* PROBLEM TO SOLVE *
Go through the records and copy each line where the word "longtable" occurs.

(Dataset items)
BEGIN
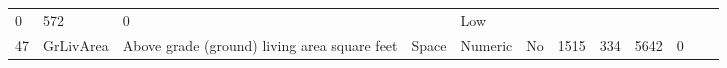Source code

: \documentclass[11pt]{article}
\begin{document}
\begin{longtable}[]{@{}llllllllllll@{}}
\begin{minipage}[t]{0.04\columnwidth}
0\strut
\end{minipage} & \begin{minipage}[t]{0.04\columnwidth}\raggedright\strut
572\strut
\end{minipage} & \begin{minipage}[t]{0.04\columnwidth}\raggedright\strut
0\strut
\end{minipage} & \begin{minipage}[t]{0.04\columnwidth}\raggedright\strut
\strut
\end{minipage} & \begin{minipage}[t]{0.04\columnwidth}\raggedright\strut
Low\strut
\end{minipage}\tabularnewline
\begin{minipage}[t]{0.04\columnwidth}\raggedright\strut
47\strut
\end{minipage} & \begin{minipage}[t]{0.04\columnwidth}\raggedright\strut
GrLivArea\strut
\end{minipage} & \begin{minipage}[t]{0.04\columnwidth}\raggedright\strut
Above grade (ground) living area square feet\strut
\end{minipage} & \begin{minipage}[t]{0.04\columnwidth}\raggedright\strut
Space\strut
\end{minipage} & \begin{minipage}[t]{0.04\columnwidth}\raggedright\strut
Numeric\strut
\end{minipage} & \begin{minipage}[t]{0.04\columnwidth}\raggedright\strut
No\strut
\end{minipage} & \begin{minipage}[t]{0.04\columnwidth}\raggedright\strut
1515\strut
\end{minipage} & \begin{minipage}[t]{0.04\columnwidth}\raggedright\strut
334\strut
\end{minipage} & \begin{minipage}[t]{0.04\columnwidth}\raggedright\strut
5642\strut
\end{minipage} & \begin{minipage}[t]{0.04\columnwidth}\raggedright\strut
0\strut
\end{minipage} & \begin{minipage}[t]{0.04\columnwidth}\raggedright\strut
\strut
\end{minipage} & \begin{minipage}[t]{0.04\columnwidth}\raggedright\strut

\end{minipage}
\end{longtable}
\end{document}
END
* FINISHED TASK *
\begin{longtable}[]{@{}llllllllllll@{}}
\end{longtable}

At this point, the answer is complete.